• **Problem statement**:
Please repeat each of the records that follow, exactly as written.

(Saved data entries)
○ ○ ○
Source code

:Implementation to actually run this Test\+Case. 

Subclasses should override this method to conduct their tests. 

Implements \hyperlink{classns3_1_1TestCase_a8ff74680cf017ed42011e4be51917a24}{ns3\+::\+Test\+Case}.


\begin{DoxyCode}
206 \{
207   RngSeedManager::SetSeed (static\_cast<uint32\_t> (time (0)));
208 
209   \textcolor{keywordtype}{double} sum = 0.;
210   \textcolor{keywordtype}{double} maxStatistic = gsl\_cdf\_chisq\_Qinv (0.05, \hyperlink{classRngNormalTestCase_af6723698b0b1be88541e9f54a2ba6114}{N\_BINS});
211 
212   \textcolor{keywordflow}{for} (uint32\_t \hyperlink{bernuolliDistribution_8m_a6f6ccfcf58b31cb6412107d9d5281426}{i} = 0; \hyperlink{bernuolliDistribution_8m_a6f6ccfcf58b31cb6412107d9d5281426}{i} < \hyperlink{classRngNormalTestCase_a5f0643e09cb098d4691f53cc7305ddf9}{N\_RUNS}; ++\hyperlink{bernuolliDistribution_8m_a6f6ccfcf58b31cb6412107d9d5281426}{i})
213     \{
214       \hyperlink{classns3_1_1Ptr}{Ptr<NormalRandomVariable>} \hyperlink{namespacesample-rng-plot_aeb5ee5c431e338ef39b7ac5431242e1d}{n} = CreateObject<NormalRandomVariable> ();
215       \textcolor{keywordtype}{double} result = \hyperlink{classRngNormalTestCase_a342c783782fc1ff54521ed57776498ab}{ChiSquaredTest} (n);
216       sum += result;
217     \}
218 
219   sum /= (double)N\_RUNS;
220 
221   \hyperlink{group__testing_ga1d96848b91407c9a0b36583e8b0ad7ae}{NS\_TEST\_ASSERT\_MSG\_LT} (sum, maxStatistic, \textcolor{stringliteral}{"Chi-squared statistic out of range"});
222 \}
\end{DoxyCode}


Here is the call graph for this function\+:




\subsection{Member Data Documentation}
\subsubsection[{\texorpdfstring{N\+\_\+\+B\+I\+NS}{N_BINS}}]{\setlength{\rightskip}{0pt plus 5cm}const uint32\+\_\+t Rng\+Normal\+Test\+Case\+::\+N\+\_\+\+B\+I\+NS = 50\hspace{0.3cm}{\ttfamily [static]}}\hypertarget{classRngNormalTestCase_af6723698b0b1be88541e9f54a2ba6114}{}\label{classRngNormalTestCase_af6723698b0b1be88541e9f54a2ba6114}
○ ○ ○
• **Output**:
Source code

:Implementation to actually run this Test\+Case. 

Subclasses should override this method to conduct their tests. 

Implements \hyperlink{classns3_1_1TestCase_a8ff74680cf017ed42011e4be51917a24}{ns3\+::\+Test\+Case}.


\begin{DoxyCode}
206 \{
207   RngSeedManager::SetSeed (static\_cast<uint32\_t> (time (0)));
208 
209   \textcolor{keywordtype}{double} sum = 0.;
210   \textcolor{keywordtype}{double} maxStatistic = gsl\_cdf\_chisq\_Qinv (0.05, \hyperlink{classRngNormalTestCase_af6723698b0b1be88541e9f54a2ba6114}{N\_BINS});
211 
212   \textcolor{keywordflow}{for} (uint32\_t \hyperlink{bernuolliDistribution_8m_a6f6ccfcf58b31cb6412107d9d5281426}{i} = 0; \hyperlink{bernuolliDistribution_8m_a6f6ccfcf58b31cb6412107d9d5281426}{i} < \hyperlink{classRngNormalTestCase_a5f0643e09cb098d4691f53cc7305ddf9}{N\_RUNS}; ++\hyperlink{bernuolliDistribution_8m_a6f6ccfcf58b31cb6412107d9d5281426}{i})
213     \{
214       \hyperlink{classns3_1_1Ptr}{Ptr<NormalRandomVariable>} \hyperlink{namespacesample-rng-plot_aeb5ee5c431e338ef39b7ac5431242e1d}{n} = CreateObject<NormalRandomVariable> ();
215       \textcolor{keywordtype}{double} result = \hyperlink{classRngNormalTestCase_a342c783782fc1ff54521ed57776498ab}{ChiSquaredTest} (n);
216       sum += result;
217     \}
218 
219   sum /= (double)N\_RUNS;
220 
221   \hyperlink{group__testing_ga1d96848b91407c9a0b36583e8b0ad7ae}{NS\_TEST\_ASSERT\_MSG\_LT} (sum, maxStatistic, \textcolor{stringliteral}{"Chi-squared statistic out of range"});
222 \}
\end{DoxyCode}


Here is the call graph for this function\+:




\subsection{Member Data Documentation}
\subsubsection[{\texorpdfstring{N\+\_\+\+B\+I\+NS}{N_BINS}}]{\setlength{\rightskip}{0pt plus 5cm}const uint32\+\_\+t Rng\+Normal\+Test\+Case\+::\+N\+\_\+\+B\+I\+NS = 50\hspace{0.3cm}{\ttfamily [static]}}\hypertarget{classRngNormalTestCase_af6723698b0b1be88541e9f54a2ba6114}{}\label{classRngNormalTestCase_af6723698b0b1be88541e9f54a2ba6114}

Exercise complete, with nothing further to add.